Black citizens on the aforementioned block feared (fear) that they and their property would be put at risk for retaliation by the City of Evanston if they signed the petition.
Unfortunately, there are examples of the City retaliating against property owners who did not do what the City wanted them to do. Many years ago, my property was the threatened target of the City after I complained about the actions of the City’s Property Standards Department. Also, I have not forgotten what the City did as far as properties owned by (the late) Betty Paden (African American) after Ms. Paden refused to sell her property on Emerson Street.
I repeat the following quotes:
“If we accept and acquiesce in the face of discrimination, we accept the responsibility ourselves and allow those responsible to salve their conscience by believing that they have our acceptance and concurrence. We should, therefore, protest openly everything… that smacks of discrimination or slander.” (Mary McLeod Bethune, 1875-1955, African American educator and civil rights leader. Certain Unalienable Rights, “What the Negro Wants,” edited by Rayford W. Logan)
“Freedom is never given; it is won.” (A. Phillip Randolph, 1889-1979. Keynote speech given at the Second National Negro Congress in 1937)
“Many little people in many small places undertaking many modest actions can transform the world.” – African proverb, African Wisdom for Life: compiled by Annetta Miller.
“Never doubt that a small group of thoughtful, committed citizens can change the world.” (Margaret Mead, 1901-1978, American anthropologist)
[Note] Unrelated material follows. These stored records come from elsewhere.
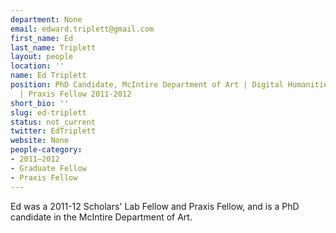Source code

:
 ```yaml
---
department: None
email: edward.triplett@gmail.com
first_name: Ed
last_name: Triplett
layout: people
location: ''
name: Ed Triplett
position: PhD Candidate, McIntire Department of Art | Digital Humanities Fellow 2011-2012
  | Praxis Fellow 2011-2012
short_bio: ''
slug: ed-triplett
status: not_current
twitter: EdTriplett
website: None
people-category:
- 2011–2012
- Graduate Fellow
- Praxis Fellow
---
```


Ed was a 2011-12 Scholars' Lab Fellow and Praxis Fellow, and is a PhD candidate in the McIntire Department of Art.
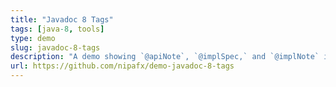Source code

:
 ```yaml
---
title: "Javadoc 8 Tags"
tags: [java-8, tools]
type: demo
slug: javadoc-8-tags
description: "A demo showing `@apiNote`, `@implSpec,` and `@implNote` in action, including the necessary additions to Maven's [pom.xml](https://github.com/nipafx/demo-javadoc-8-tags/blob/master/pom.xml?ts=4) and [the generated javadoc](https://github.com/nipafx/demo-javadoc-8-tags/tree/master/target/site/apidocs)"
url: https://github.com/nipafx/demo-javadoc-8-tags
---
```

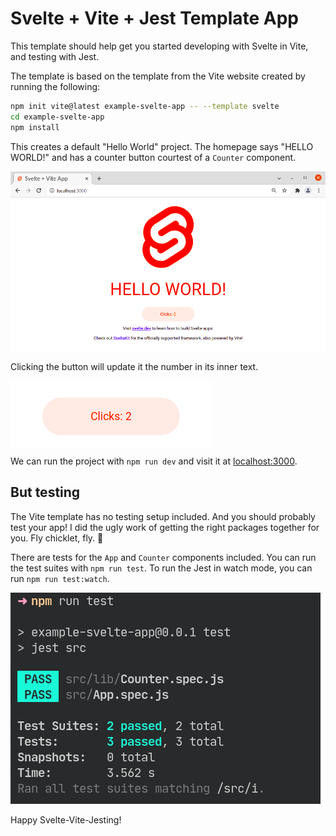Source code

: # Svelte + Vite + Jest Template App

This template should help get you started developing with Svelte in Vite, and testing with Jest.

The template is based on the template from the Vite website created by running the following:

```bash
npm init vite@latest example-svelte-app -- --template svelte
cd example-svelte-app
npm install
```

This creates a default "Hello World" project. The homepage says "HELLO WORLD!" and has a counter button courtest of a `Counter` component.

![screenshot](img/screenshot.png)

Clicking the button will update it the number in its inner text.

<img align="center" src="img/counter-component.png" alt="counter component" loading="lazy" width="323" height="106"/>

We can run the project with `npm run dev` and visit it at <localhost:3000>.

## But testing

The Vite template has no testing setup included. And you should probably test your app! I did the ugly work of getting the right packages together for you. Fly chicklet, fly. 🐥

There are tests for the `App` and `Counter` components included. You can run the test suites with `npm run test`. To run the Jest in watch mode, you can run `npm run test:watch`.

![test output](img/test-output.png)

Happy Svelte-Vite-Jesting!
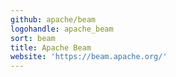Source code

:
 ```yaml
---
github: apache/beam
logohandle: apache_beam
sort: beam
title: Apache Beam
website: 'https://beam.apache.org/'
---
```

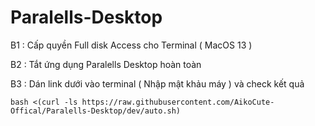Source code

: # Paralells-Desktop

B1 : Cấp quyền Full disk Access cho Terminal ( MacOS 13 )

B2 : Tắt ứng dụng Paralells Desktop hoàn toàn

B3 : Dán link dưới vào terminal ( Nhập mật khảu máy ) và check kết quả

```
bash <(curl -ls https://raw.githubusercontent.com/AikoCute-Offical/Paralells-Desktop/dev/auto.sh)
```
When speaking about racism in Evanston, I was quoted as saying that it made me feel like I was “in Evanston, Mississippi.” Perhaps, I should have said, “pre-Civil Rights Mississippi.”
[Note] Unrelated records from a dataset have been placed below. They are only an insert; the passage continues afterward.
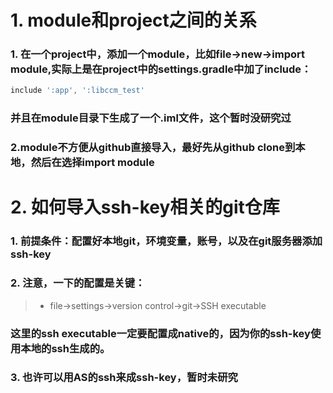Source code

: # 1. module和project之间的关系
### 1. 在一个project中，添加一个module，比如file->new->import module,实际上是在project中的settings.gradle中加了include：
```gradle
include ':app', ':libccm_test'
```
### 并且在module目录下生成了一个.iml文件，这个暂时没研究过
### 2.module不方便从github直接导入，最好先从github clone到本地，然后在选择import module

# 2. 如何导入ssh-key相关的git仓库
### 1. 前提条件：配置好本地git，环境变量，账号，以及在git服务器添加ssh-key
### 2. 注意，一下的配置是关键：

> * file->settings->version control->git->SSH executable

### 这里的ssh executable一定要配置成native的，因为你的ssh-key使用本地的ssh生成的。
### 3. 也许可以用AS的ssh来成ssh-key，暂时未研究

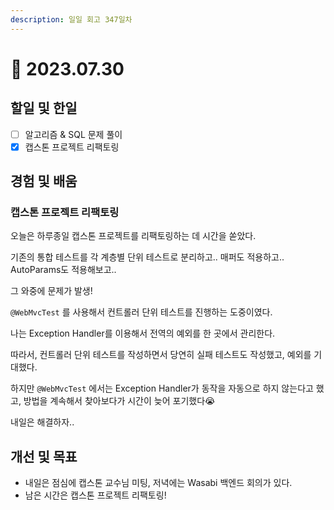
 ```yaml
---
description: 일일 회고 347일차
---
```


# 🤨 2023.07.30

## 할일 및 한일&#x20;

* [ ] 알고리즘 & SQL 문제 풀이&#x20;
* [x] 캡스톤 프로젝트 리팩토링&#x20;

## 경험 및 배움&#x20;

### 캡스톤 프로젝트 리팩토링&#x20;

오늘은 하루종일 캡스톤 프로젝트를 리팩토링하는 데 시간을 쏟았다.

기존의 통합 테스트를 각 계층별 단위 테스트로 분리하고.. 매퍼도 적용하고.. AutoParams도 적용해보고..

그 와중에 문제가 발생!

`@WebMvcTest` 를 사용해서 컨트롤러 단위 테스트를 진행하는 도중이였다.

나는 Exception Handler를 이용해서 전역의 예외를 한 곳에서 관리한다.

따라서, 컨트롤러 단위 테스트를 작성하면서 당연히 실패 테스트도 작성했고, 예외를 기대했다.

하지만 `@WebMvcTest` 에서는 Exception Handler가 동작을 자동으로 하지 않는다고 했고, 방법을 계속해서 찾아보다가 시간이 늦어 포기했다😭

내일은 해결하자..

## 개선 및 목표&#x20;

* 내일은 점심에 캡스톤 교수님 미팅, 저녁에는 Wasabi 백엔드 회의가 있다.&#x20;
* 남은 시간은 캡스톤 프로젝트 리팩토링!&#x20;
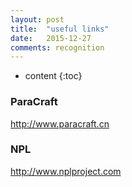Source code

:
 ```yaml
---
layout: post
title:  "useful links"
date:   2015-12-27
comments: recognition
---
```


* content
{:toc}

### ParaCraft
http://www.paracraft.cn

### NPL
http://www.nplproject.com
The presence/manipulation of blacks by blacks, who assume a Judas role when it comes to instigating/approving decisions/actions that negatively affect/control black folks, exacerbates the manifestation of racism. Shame on the Judases.
“You’re either part of the solution or part of the problem. (Leroy Eldridge Cleaver, 1935-1998, African American writer and political activist. Speech given in San Francisco in 1968) So, which are you?